1. Team members shall review documentation in an individual's record, including but not limited to the individual's support plans (ISP, progress notes, medication and health information, bank books, financial transaction sheets, behavior plans, incident reports, and informed consents.
2. Team members may review provider policies and procedures that include, but are not limited to, the following safeguards: emergencies (e.g. search and safety plans); restraint; money management; restrictive interventions; human rights; medication administration; legal competency and guardianship; fire drill logs.
3. Team members may review other documentation, including, but not limited to staff training, job descriptions, other policies and procedures, membership and minutes of the human rights committee and peer review committee, education and teaching curriculum, mission statement, results of internal evaluations and strategic planning, staff evaluations, and other monitoring reports.
4. Team members shall review the Department logs of complaints, and the decisions, action plans and resolution letters of investigations and administrative reviews for the previous year.

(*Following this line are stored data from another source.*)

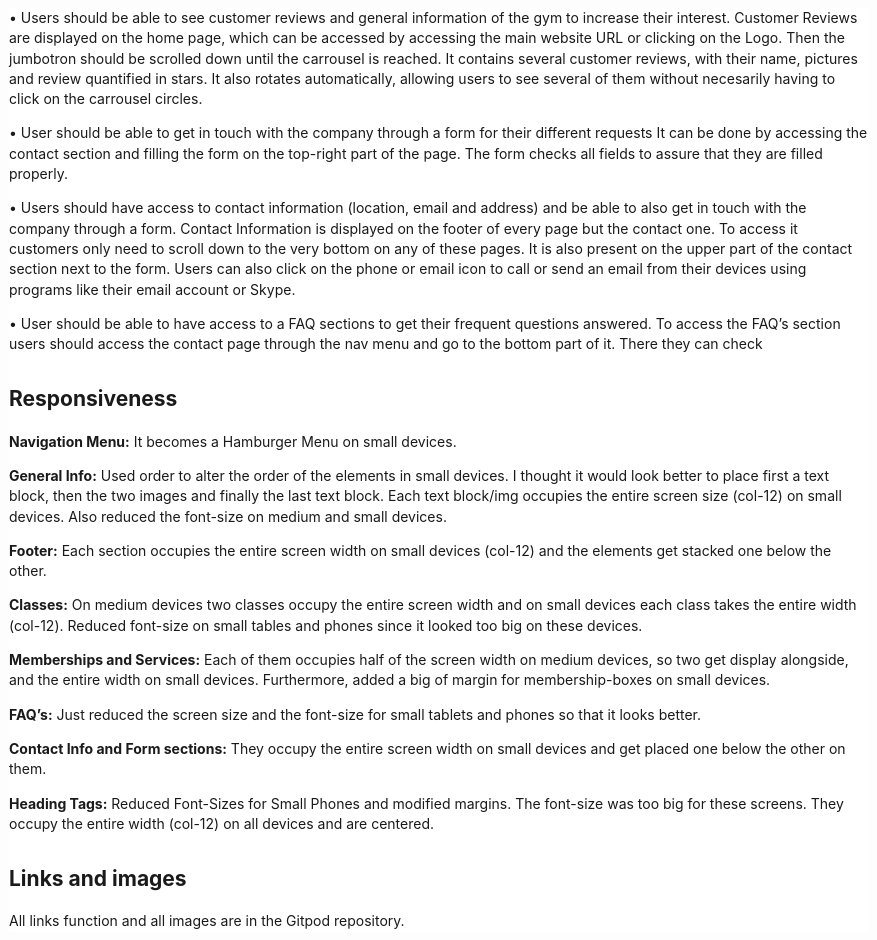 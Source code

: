 •	Users should be able to see customer reviews and general information of the gym to increase their interest. 
Customer Reviews are displayed on the home page, which can be accessed by accessing the main website URL or clicking on the Logo. Then the jumbotron should be scrolled down until the carrousel is reached. It contains several customer reviews, with their name, pictures and review quantified in stars. It also rotates automatically, allowing users to see several of them without necesarily having to click on the carrousel circles.

•	User should be able to get in touch with the company through a form for their different requests
It can be done by accessing the contact section and filling the form on the top-right part of the page. The form checks all fields to assure that they are filled properly.

•	Users should have access to contact information (location, email and address) and be able to also get in touch with the company through a form.
Contact Information is displayed on the footer of every page but the contact one. To access it customers only need to scroll down to the very bottom on any of these pages. It is also present on the upper part of the contact section next to the form. Users can also click on the phone or email icon to call or send an email from their devices using programs like their email account or Skype.

•	User should be able to have access to a FAQ sections to get their frequent questions answered.
To access the FAQ’s section users should access the contact page through the nav menu and go to the bottom part of it. There they can check 
 

## Responsiveness
**Navigation Menu:** It becomes a Hamburger Menu on small devices.

**General Info:** Used order to alter the order of the elements in small devices. I thought it would look better to place first a text block, then the two images and finally the last text block. Each text block/img occupies the entire screen size (col-12) on small devices.  Also reduced the font-size on medium and small devices.

**Footer:** Each section occupies the entire screen width on small devices (col-12) and the elements get stacked one below the other.

**Classes:** On medium devices two classes occupy the entire screen width and on small devices each class takes the entire width (col-12). Reduced font-size on small tables and phones since it looked too big on these devices.

**Memberships and Services:** Each of them occupies half of the screen width on medium devices, so two get display alongside, and the entire width on small devices. Furthermore, added a big of margin for membership-boxes on small devices.

**FAQ’s:** Just reduced the screen size and the font-size for small tablets and phones so that it looks better.

**Contact Info and Form sections:** They occupy the entire screen width on small devices and get placed one below the other on them.

**Heading Tags:** Reduced Font-Sizes for Small Phones and modified margins. The font-size was too big for these screens. They occupy the entire width (col-12) on all devices and are centered.


## Links and images
All links function and all images are in the Gitpod repository.
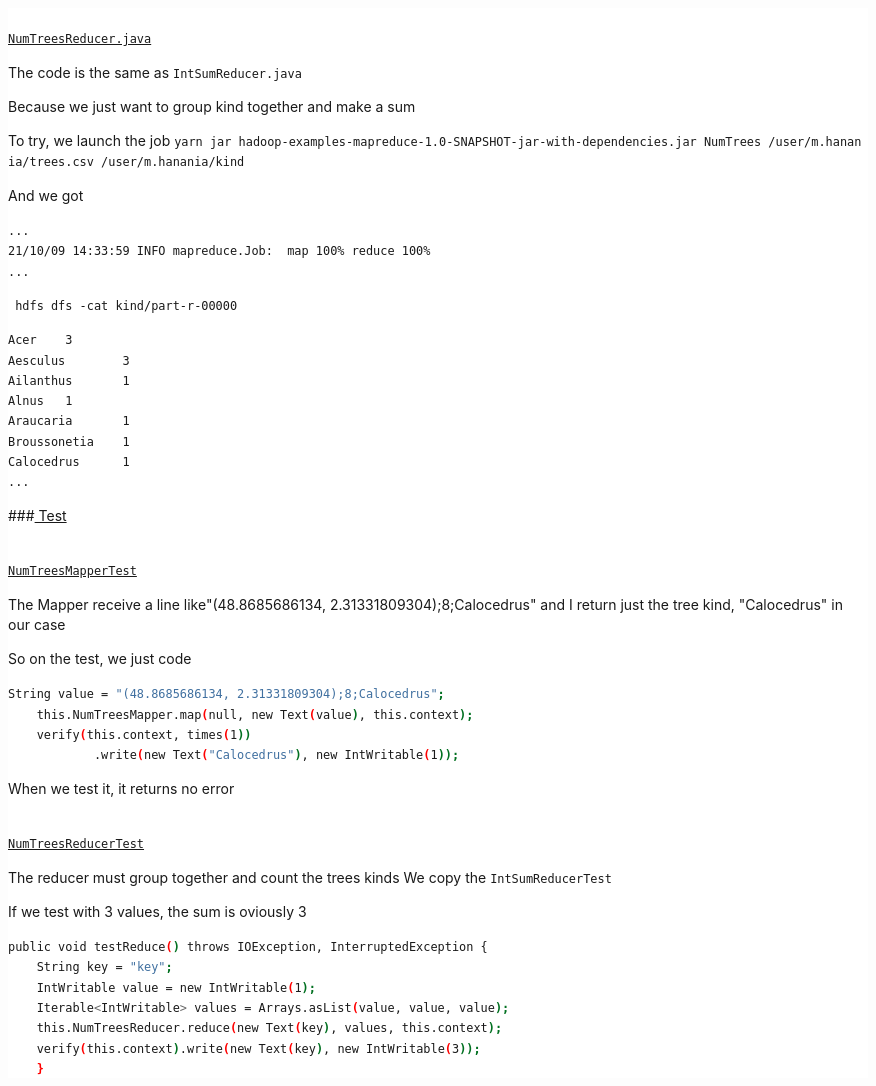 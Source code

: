 \
<ins> ``NumTreesReducer.java``

The code is the same as ``IntSumReducer.java``

Because we just want to group kind together and make a sum

To try, we launch the job
``yarn jar hadoop-examples-mapreduce-1.0-SNAPSHOT-jar-with-dependencies.jar NumTrees /user/m.hanania/trees.csv /user/m.hanania/kind``

And we got 
```bash
...
21/10/09 14:33:59 INFO mapreduce.Job:  map 100% reduce 100%
...
```
``
hdfs dfs -cat kind/part-r-00000``
```
Acer    3
Aesculus        3
Ailanthus       1
Alnus   1
Araucaria       1
Broussonetia    1
Calocedrus      1
...
```

###<ins> Test

\
<ins> ``NumTreesMapperTest``

The Mapper receive a line like"(48.8685686134, 2.31331809304);8;Calocedrus" and I return just the tree kind, "Calocedrus" in our case

So on the test, we just code 
```bash
String value = "(48.8685686134, 2.31331809304);8;Calocedrus";
    this.NumTreesMapper.map(null, new Text(value), this.context);
    verify(this.context, times(1))
            .write(new Text("Calocedrus"), new IntWritable(1));
```
When we test it, it returns no error

\
<ins> ``NumTreesReducerTest``

The reducer must group together and count the trees kinds
We copy the ``IntSumReducerTest``

If we test with 3 values, the sum is oviously 3

```bash
public void testReduce() throws IOException, InterruptedException {
    String key = "key";
    IntWritable value = new IntWritable(1);
    Iterable<IntWritable> values = Arrays.asList(value, value, value);
    this.NumTreesReducer.reduce(new Text(key), values, this.context);
    verify(this.context).write(new Text(key), new IntWritable(3));
    }
```
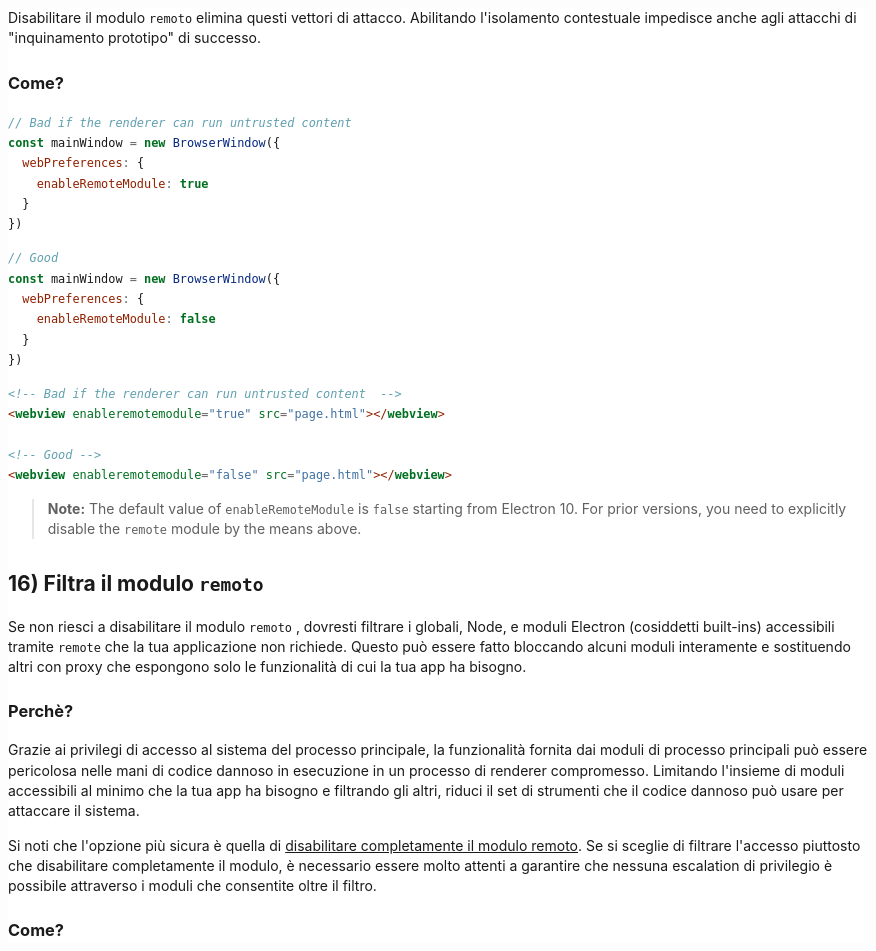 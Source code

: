 Disabilitare il modulo `remoto` elimina questi vettori di attacco. Abilitando l'isolamento contestuale impedisce anche agli attacchi di "inquinamento prototipo" di successo.

### Come?

```js
// Bad if the renderer can run untrusted content
const mainWindow = new BrowserWindow({
  webPreferences: {
    enableRemoteModule: true
  }
})
```

```js
// Good
const mainWindow = new BrowserWindow({
  webPreferences: {
    enableRemoteModule: false
  }
})
```

```html
<!-- Bad if the renderer can run untrusted content  -->
<webview enableremotemodule="true" src="page.html"></webview>

<!-- Good -->
<webview enableremotemodule="false" src="page.html"></webview>
```

> **Note:** The default value of `enableRemoteModule` is `false` starting from Electron 10. For prior versions, you need to explicitly disable the `remote` module by the means above.

## 16) Filtra il modulo `remoto`

Se non riesci a disabilitare il modulo `remoto` , dovresti filtrare i globali, Node, e moduli Electron (cosiddetti built-ins) accessibili tramite `remote` che la tua applicazione non richiede. Questo può essere fatto bloccando alcuni moduli interamente e sostituendo altri con proxy che espongono solo le funzionalità di cui la tua app ha bisogno.

### Perchè?

Grazie ai privilegi di accesso al sistema del processo principale, la funzionalità fornita dai moduli di processo principali può essere pericolosa nelle mani di codice dannoso in esecuzione in un processo di renderer compromesso. Limitando l'insieme di moduli accessibili al minimo che la tua app ha bisogno e filtrando gli altri, riduci il set di strumenti che il codice dannoso può usare per attaccare il sistema.

Si noti che l'opzione più sicura è quella di [disabilitare completamente il modulo remoto](#15-disable-the-remote-module). Se si sceglie di filtrare l'accesso piuttosto che disabilitare completamente il modulo, è necessario essere molto attenti a garantire che nessuna escalation di privilegio è possibile attraverso i moduli che consentite oltre il filtro.

### Come?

(5)Feedback. The team shall present the findings and results of the survey to the provider and to area and regional staff at a service enhancement meeting. The presentation shall include review of the initial provider report with the findings and decision on the provider's license and certification levels.
(6)Immediate Jeopardy. Immediate jeopardy is defined as any circumstance in which the life, health, or safety of an individual is severely threatened if the situation is not immediately corrected. A team member who observes a situation that places an individual in immediate jeopardy shall immediately notify the provider, the regional director and area director of the circumstances and the need to correct the situation within 48 hours. The provider shall take any and all action necessary to correct the situation. The team member shall confirm that the situation has been corrected.
(7)Action Required. A team member who identifies a situation that is not immediate jeopardy but requires action in a timely manner shall immediately notify the provider, the regional and area director of the circumstances and the need to correct the situation within 30 days. The team member shall confirm that the situation has been corrected.
(8) In all cases where a condition reportable under 115 CMR 9.00: Investigations and Reporting Responsibilities, M.G.L. c. 19C, or other applicable law or regulation is observed, each team member is a mandated reporter and shall follow regulatory and statutory reporting procedures.
(9)Reports.
(a) The initial provider report shall be developed upon completion of the survey and sent to the provider, regional and area directors at least two days in advance of the service enhancement meeting.
(b) Following the service enhancement meeting, the final report shall be issued to the provider and a copy sent to the regional office and area office.
(c) The final provider report is available to the public, provided that any portion of the report containing confidential information concerning an individual is not a public record.
(10)Follow-up. The Department shall follow-up with providers on all issues of immediate jeopardy, action required, and any indicator in a licensure or certification standard that was not met.

115 CMR, § 8.03

Amended by Mass Register Issue 1317, eff. 7/15/2016.